Filling the vacuum vacated by ISIS

It would seem that the defeat of ISIS, at least in Syria and in Iraq, is coming near. Already  in October 2016 security analysts predicted the defeat of ISIS, as reported in express. Since then, the noose has been drawn closer and tighter.

In Mosul, reports (like aljazeera) are corroborating that neighborhoods held by ISIS are completely surrounded by anti-ISIS coalition forces.  According to theguardian, key Mosul sites have been seized from ISIS. cbsnews summarized “ISIS is cornered, desperate and leaving a trail of destruction in Mosul”.  Reports have surfaced regarding the leader of ISIS, al-Baghdadi, who has apparently abandoned Mosul and gone into hiding (see independent).

Losing Mosul has been projected to spell the end of ISIS’s ability to further control areas in Iraq. A bizarre coalition of Iraqi army, Kurdish Peshmerga fighters, Shia militias, Turkish forces, US airstrikes and others has brought about a change of tide.

The Syrian front is also nearing some kind of outcome. As reported on cbsnews, many areas in Syria are being liberated from ISIS strongholds. Although the battle still continues in Aleppo, it would seem that the Syrian army with the help of Russian military, have been able to re-conquer most of the city.

The Syrian front is no less complex than the Iraqi one. What began as a civil war around the legitimacy of the Assad regime has erupted into a full blown multi-state battle between ISIS and anti-ISIS coalitions. With Russia, Turkey, Iran, Afghan, Pakistani and other Shiite militias intertwined in the military efforts. As reported in bbc, it would seem that at least a quarter of ISIS territory has been already liberated.

With President Trump pledging to defeat ISIS and even signing an executive order to plan the defeat of ISIS in thirty days, it would seem that we are at a crucial stage.  It always takes the US some time to make the move, but once it does, history has shown us that that is a decisive moment. During the second world war, it took Pearl Harbor to draw the US into the war, three years into the bloody battles, but once that happened it was decisive.

So, it is time to start asking the question about the day after – who will fill the vacuum?

After WWII, we witnessed the ally forces splitting the territories amongst themselves, laying the foundation for decades long “Cold War” between the US (NATO) and Russia (Warsaw pact).

In Iraq, it is quite clear that Iran will maintain tremendous influence over any future political settlement, thus expanding the Shiite arc of influence way beyond the Persian Gulf.

What about Syria?

Assad is too weak and shattered to control anything. Russia, with all its might and power, will not camp down in Syria, thousands of miles away from homeland. Turkey may want to stay, but it would not seem to be feasible long term.
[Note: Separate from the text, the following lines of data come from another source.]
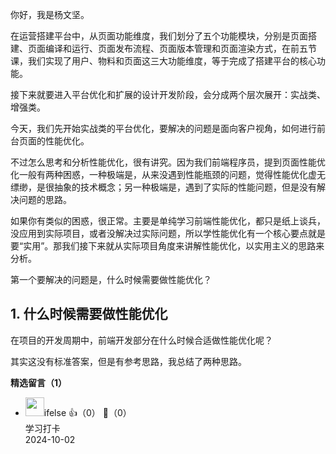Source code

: 你好，我是杨文坚。

在运营搭建平台中，从页面功能维度，我们划分了五个功能模块，分别是页面搭建、页面编译和运行、页面发布流程、页面版本管理和页面渲染方式，在前五节课，我们实现了用户、物料和页面这三大功能维度，等于完成了搭建平台的核心功能。

接下来就要进入平台优化和扩展的设计开发阶段，会分成两个层次展开：实战类、增强类。

今天，我们先开始实战类的平台优化，要解决的问题是面向客户视角，如何进行前台页面的性能优化。

不过怎么思考和分析性能优化，很有讲究。因为我们前端程序员，提到页面性能优化一般有两种困惑，一种极端是，从来没遇到性能瓶颈的问题，觉得性能优化虚无缥缈，是很抽象的技术概念；另一种极端是，遇到了实际的性能问题，但是没有解决问题的思路。

如果你有类似的困惑，很正常。主要是单纯学习前端性能优化，都只是纸上谈兵，没应用到实际项目，或者没解决过实际问题，所以学性能优化有一个核心要点就是要“实用”。那我们接下来就从实际项目角度来讲解性能优化，以实用主义的思路来分析。

第一个要解决的问题是，什么时候需要做性能优化？

## 1. 什么时候需要做性能优化

在项目的开发周期中，前端开发部分在什么时候合适做性能优化呢？

其实这没有标准答案，但是有参考思路，我总结了两种思路。
<div><strong>精选留言（1）</strong></div><ul>
<li><img src="https://static001.geekbang.org/account/avatar/00/26/eb/d7/90391376.jpg" width="30px"><span>ifelse</span> 👍（0） 💬（0）<div>学习打卡</div>2024-10-02</li><br/>
</ul>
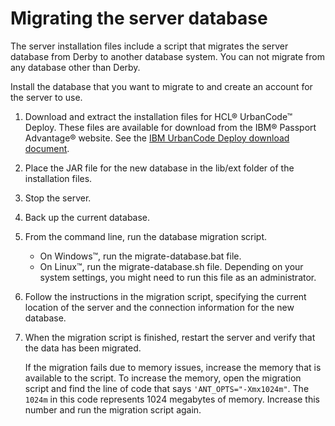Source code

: # Migrating the server database

The server installation files include a script that migrates the server database from Derby to another database system. You can not migrate from any database other than Derby.

Install the database that you want to migrate to and create an account for the server to use.

1.   Download and extract the installation files for HCL® UrbanCode™ Deploy. These files are available for download from the IBM® Passport Advantage® website. See the [IBM UrbanCode Deploy download document](https://www.ibm.com/software/passportadvantage/pao_customer.html). 
2.   Place the JAR file for the new database in the lib/ext folder of the installation files. 
3.  Stop the server.
4.  Back up the current database.
5.  From the command line, run the database migration script. 

    -   On Windows™, run the migrate-database.bat file.
    -   On Linux™, run the migrate-database.sh file.
    Depending on your system settings, you might need to run this file as an administrator.

6.  Follow the instructions in the migration script, specifying the current location of the server and the connection information for the new database.
7.  When the migration script is finished, restart the server and verify that the data has been migrated.

    If the migration fails due to memory issues, increase the memory that is available to the script. To increase the memory, open the migration script and find the line of code that says `'ANT_OPTS="-Xmx1024m"`. The `1024m` in this code represents 1024 megabytes of memory. Increase this number and run the migration script again.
The real danger is an Iranian direct or proxy takeover, like it has done in Lebanon (with Hezbollah), in Yemen (with the Houthis) and in Iraq. Moreover – they have flooded the area with proxy fighters. Already the washingtonpost has warned that “thousands of Shiite militiamen” have led the charge in Syria, all loyal to Iran. These militias have bolstered Iran’s influence in Syria, alarming even officials in Assad’s government.  Philip Smyth, an expert on Shiite militias is quoted stating “they are building a force on the ground that, long after the war, will stay there and wield a strong military and ideological influence over Syria for Iran.” Iran is there to stay. They will fill the vacuum, expanding Shiite influence from the Persian Gulf to the Mediterranean, unless action is taken to avoid it.

Mistakes have been made in the past, like with the splitting of regions of influence following WWII. A bigger mistake would be to allow an entity like Iran to fill such a vacuum. It would seem that it is time for the powers to start planning the day after.